Duke Wu of Qin (秦武公 (Qín Wǔ Gōng), died 678 BC), whose personal name is unknown, was a duke of the state of Qin during the Eastern Zhou dynasty. He reigned from 697 to 678 BC.

==Accession to the throne==
Duke Wu was the eldest son and the crown prince of Duke Xian of Qin. However, when Duke Xian died in 704 BC at the age of 21, the ministers Fuji (弗忌) and Sanfu (三父) deposed Duke Wu and installed his younger half-brother Chuzi on the throne. Six years later, in 698 BC, Sanfu and Fuji assassinated Chuzi and put Duke Wu, the original crown prince, on the throne.

==Reign==
In 697 BC, the first year of Duke Wu's reign, Qin attacked the Pengxi tribe (彭戏氏) of the Rong people, and the Qin army advanced east to Mount Hua. In 695 BC, Duke Wu executed Sanfu, Fuji, and their clans for the crime of murdering Chuzi. In 688 BC, he attacked the Rong people to the west, establishing counties in the former Rong territories of Gui (邽, in present-day Tianshui, Gansu) and Ji (冀, in present-day Gangu, Gansu).

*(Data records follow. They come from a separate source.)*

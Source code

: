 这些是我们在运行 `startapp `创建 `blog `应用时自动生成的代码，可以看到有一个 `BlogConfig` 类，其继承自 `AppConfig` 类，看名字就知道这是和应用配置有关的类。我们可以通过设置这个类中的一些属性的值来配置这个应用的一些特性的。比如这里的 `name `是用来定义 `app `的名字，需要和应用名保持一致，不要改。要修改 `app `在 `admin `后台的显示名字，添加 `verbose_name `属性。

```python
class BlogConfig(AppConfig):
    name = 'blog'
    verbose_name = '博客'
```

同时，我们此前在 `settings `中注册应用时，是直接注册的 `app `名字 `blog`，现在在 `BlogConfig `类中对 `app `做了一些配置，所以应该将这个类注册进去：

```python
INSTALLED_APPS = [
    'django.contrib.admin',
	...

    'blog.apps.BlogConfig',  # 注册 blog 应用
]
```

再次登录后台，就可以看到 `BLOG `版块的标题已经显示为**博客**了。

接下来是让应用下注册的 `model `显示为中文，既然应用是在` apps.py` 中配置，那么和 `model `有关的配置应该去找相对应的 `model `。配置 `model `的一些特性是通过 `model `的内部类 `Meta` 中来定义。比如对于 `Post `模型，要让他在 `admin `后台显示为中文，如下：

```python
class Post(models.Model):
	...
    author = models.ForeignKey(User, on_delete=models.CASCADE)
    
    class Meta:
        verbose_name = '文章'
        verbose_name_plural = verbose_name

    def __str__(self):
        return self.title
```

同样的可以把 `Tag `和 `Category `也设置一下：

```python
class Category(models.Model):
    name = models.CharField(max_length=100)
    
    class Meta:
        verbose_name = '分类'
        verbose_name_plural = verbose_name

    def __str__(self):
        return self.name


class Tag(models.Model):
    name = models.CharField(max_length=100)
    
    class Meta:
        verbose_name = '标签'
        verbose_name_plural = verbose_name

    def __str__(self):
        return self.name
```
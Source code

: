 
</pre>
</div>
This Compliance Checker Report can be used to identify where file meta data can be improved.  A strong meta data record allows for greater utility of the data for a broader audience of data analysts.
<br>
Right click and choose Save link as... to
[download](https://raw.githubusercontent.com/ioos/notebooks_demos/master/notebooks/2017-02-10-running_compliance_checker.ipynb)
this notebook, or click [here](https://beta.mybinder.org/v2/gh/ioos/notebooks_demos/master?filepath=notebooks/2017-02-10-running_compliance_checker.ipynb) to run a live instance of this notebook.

The following year, he established the counties of Du (杜, in present-day Xi'an, Shaanxi) and Zheng (郑, in present-day Hua County, Shaanxi) in the east and conquered the minor state of Xiao Guo.

==Death and succession==
After 20 years of reign, Duke Wu died in 678 BC and was buried in Yong (in present-day Fengxiang, Shaanxi). Although Duke Wu had a son named Bai (白), he was succeeded by his younger brother Duke De of Qin as ruler of Qin. Duke De moved the Qin capital to Yong, while Prince Bai was enfeoffed at the old capital, Pingyang.

==Human sacrifice==
According to Sima Qian, Duke Wu was the ruler who started the practice of funereal human sacrifice in the state of Qin. When he died in 678 BC, he had 66 people buried with him. The later ruler Duke Mu, who died in 621 BC, continued the tradition and had 177 people buried with him, including several senior government officials. This practice would continue for almost three centuries until Duke Xian (Shixi) banned it in 384 BC.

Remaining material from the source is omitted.